DIRECTIONS FOR THIS TASK
Show, in full, each line of the data that contains "apps".
____
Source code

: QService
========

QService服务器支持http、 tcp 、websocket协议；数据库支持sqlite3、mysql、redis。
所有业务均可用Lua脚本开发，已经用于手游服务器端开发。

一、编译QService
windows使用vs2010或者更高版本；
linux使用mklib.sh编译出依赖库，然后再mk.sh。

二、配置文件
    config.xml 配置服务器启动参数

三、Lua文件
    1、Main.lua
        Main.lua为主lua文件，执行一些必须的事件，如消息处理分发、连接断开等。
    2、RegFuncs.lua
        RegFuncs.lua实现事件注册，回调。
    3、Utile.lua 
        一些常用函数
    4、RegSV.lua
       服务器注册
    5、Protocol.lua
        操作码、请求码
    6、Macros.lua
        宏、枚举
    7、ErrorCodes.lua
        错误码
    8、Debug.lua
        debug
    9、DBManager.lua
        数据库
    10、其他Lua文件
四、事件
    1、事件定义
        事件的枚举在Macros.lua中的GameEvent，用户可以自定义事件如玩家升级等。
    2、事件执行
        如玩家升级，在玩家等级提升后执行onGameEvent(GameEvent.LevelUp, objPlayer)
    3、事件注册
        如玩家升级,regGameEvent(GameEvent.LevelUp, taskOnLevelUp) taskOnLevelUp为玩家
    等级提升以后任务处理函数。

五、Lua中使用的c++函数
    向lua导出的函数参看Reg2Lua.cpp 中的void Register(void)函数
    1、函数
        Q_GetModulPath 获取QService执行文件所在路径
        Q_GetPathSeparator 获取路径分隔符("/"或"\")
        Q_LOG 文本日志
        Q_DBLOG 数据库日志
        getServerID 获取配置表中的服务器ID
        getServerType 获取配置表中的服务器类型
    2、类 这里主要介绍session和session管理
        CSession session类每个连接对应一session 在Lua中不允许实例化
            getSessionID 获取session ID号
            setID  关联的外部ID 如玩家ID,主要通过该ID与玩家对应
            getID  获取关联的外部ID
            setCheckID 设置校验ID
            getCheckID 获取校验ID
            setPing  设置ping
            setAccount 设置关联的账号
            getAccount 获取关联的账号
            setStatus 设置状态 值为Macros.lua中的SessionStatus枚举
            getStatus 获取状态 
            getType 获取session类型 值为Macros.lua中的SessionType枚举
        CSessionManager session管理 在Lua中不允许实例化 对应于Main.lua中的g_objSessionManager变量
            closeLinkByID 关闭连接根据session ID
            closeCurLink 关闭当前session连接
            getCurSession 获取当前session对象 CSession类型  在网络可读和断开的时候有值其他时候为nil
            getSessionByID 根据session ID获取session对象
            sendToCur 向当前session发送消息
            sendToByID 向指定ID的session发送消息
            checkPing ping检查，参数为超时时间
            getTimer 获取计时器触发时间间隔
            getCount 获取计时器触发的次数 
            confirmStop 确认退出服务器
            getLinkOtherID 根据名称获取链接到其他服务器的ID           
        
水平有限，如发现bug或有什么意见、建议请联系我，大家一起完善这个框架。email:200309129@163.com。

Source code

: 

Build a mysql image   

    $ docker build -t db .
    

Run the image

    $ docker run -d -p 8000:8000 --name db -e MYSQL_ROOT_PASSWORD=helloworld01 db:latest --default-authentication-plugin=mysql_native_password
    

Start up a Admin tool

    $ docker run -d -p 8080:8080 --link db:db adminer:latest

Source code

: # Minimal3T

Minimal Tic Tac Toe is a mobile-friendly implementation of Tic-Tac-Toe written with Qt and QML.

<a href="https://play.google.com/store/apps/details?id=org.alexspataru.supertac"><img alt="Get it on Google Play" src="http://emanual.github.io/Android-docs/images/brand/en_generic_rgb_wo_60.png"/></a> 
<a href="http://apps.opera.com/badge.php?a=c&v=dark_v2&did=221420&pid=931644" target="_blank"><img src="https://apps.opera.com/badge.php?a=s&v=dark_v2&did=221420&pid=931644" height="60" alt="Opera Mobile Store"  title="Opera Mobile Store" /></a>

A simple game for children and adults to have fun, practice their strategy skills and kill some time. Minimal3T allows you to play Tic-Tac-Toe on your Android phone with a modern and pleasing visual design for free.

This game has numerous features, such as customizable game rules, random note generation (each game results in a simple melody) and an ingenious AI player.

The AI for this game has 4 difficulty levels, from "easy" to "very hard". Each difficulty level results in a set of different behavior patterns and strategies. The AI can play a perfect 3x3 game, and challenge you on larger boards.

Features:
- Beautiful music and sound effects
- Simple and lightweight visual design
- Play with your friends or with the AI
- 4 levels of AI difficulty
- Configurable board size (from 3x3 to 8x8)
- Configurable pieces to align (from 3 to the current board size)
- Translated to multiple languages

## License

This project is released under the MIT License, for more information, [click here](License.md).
____
EXERCISE OUTPUT
<a href="https://play.google.com/store/apps/details?id=org.alexspataru.supertac"><img alt="Get it on Google Play" src="http://emanual.github.io/Android-docs/images/brand/en_generic_rgb_wo_60.png"/></a> 
<a href="http://apps.opera.com/badge.php?a=c&v=dark_v2&did=221420&pid=931644" target="_blank"><img src="https://apps.opera.com/badge.php?a=s&v=dark_v2&did=221420&pid=931644" height="60" alt="Opera Mobile Store"  title="Opera Mobile Store" /></a>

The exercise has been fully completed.